Attack Of The Belly Fat Ads

Short of advertisers. Desperate for revenue. Sold out to direct marketers.

These ads, which typically link to sites with names such as Becky's Weight Loss or Helen's Weight Loss, often use the same exact creative -- a before-and-after photo of a woman's belly -- and tout some secret to getting rid of a gut. Users, of course, have to click on the ad to find out more.

Online advertising start-up Rubicon Project estimates that different versions of the "belly fat" ads are now being served by half the ad networks in the U.S., sometimes accounting for as much as 30% of an ad network's total revenue.

It's all part of a larger shift toward direct-response advertising as brand dollars become harder to come by.

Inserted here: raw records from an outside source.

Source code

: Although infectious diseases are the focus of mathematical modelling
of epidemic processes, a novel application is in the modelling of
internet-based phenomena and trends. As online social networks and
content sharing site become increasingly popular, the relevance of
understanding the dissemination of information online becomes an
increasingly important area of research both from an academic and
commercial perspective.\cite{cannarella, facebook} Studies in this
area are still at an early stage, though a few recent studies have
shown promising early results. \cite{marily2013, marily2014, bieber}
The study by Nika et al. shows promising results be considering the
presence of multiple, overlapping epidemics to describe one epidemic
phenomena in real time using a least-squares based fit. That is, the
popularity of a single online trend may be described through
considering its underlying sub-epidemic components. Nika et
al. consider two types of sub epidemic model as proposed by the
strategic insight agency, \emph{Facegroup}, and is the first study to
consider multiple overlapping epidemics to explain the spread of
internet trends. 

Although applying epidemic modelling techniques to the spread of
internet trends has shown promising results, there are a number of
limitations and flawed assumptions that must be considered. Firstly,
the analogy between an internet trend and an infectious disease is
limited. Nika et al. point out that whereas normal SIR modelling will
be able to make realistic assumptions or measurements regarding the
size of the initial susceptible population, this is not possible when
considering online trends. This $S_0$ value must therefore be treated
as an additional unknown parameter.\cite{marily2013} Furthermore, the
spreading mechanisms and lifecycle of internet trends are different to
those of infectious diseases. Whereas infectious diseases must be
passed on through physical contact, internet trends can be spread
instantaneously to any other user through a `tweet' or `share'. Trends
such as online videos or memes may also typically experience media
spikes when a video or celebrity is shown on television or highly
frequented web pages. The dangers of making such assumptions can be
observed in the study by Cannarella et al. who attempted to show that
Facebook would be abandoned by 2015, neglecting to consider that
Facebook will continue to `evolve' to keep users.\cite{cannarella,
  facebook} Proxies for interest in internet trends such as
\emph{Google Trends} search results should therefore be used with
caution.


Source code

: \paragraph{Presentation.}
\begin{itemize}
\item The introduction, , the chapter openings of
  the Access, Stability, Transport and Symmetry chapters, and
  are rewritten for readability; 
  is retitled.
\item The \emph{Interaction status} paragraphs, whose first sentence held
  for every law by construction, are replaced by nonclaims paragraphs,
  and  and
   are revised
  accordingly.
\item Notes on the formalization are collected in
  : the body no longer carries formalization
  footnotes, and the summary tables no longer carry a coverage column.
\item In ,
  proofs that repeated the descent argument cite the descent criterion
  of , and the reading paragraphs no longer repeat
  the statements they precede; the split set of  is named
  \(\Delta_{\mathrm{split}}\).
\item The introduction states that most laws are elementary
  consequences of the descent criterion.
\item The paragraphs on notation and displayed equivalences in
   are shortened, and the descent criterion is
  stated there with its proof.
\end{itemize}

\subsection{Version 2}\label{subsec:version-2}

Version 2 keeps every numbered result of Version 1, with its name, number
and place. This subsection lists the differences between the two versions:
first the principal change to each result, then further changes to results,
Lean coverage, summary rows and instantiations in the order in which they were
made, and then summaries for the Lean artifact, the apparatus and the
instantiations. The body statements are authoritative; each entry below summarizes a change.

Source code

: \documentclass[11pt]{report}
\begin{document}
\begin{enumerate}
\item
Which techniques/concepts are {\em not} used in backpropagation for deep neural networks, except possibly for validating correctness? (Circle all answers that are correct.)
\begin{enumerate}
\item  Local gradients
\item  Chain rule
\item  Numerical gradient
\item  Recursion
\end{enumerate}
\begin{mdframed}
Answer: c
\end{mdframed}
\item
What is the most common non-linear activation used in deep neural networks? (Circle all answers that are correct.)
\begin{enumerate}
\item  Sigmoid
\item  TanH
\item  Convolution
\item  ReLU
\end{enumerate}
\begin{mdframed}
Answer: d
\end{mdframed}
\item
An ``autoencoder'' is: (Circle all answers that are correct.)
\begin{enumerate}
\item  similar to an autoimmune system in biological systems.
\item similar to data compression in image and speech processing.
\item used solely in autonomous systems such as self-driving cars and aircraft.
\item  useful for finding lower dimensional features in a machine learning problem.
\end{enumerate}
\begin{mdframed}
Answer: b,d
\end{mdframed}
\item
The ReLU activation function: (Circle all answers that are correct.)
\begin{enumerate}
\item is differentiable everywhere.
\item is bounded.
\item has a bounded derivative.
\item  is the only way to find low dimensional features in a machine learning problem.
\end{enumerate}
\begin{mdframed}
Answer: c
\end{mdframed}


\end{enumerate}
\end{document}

The belly-fat ads may be unappealing and jarring on some of the higher-end sites that are running them, such as MSNBC.com, but they work, and can bring more revenue than a display ad sold on a cost-per-thousand-viewers basis.


And they won't die:

But here's the bigger problem: The process of blocking belly-fat ads for publishers that don't want them is proving particularly difficult for ad networks. The creative gets placed by numerous corporations using different tags, URLs and toll-free numbers, making them hard to track and stop automatically.

And when ad networks have unsold inventory, they'll often tap another ad network to fill it, giving belly-fat ads another side door onto websites that might not want them.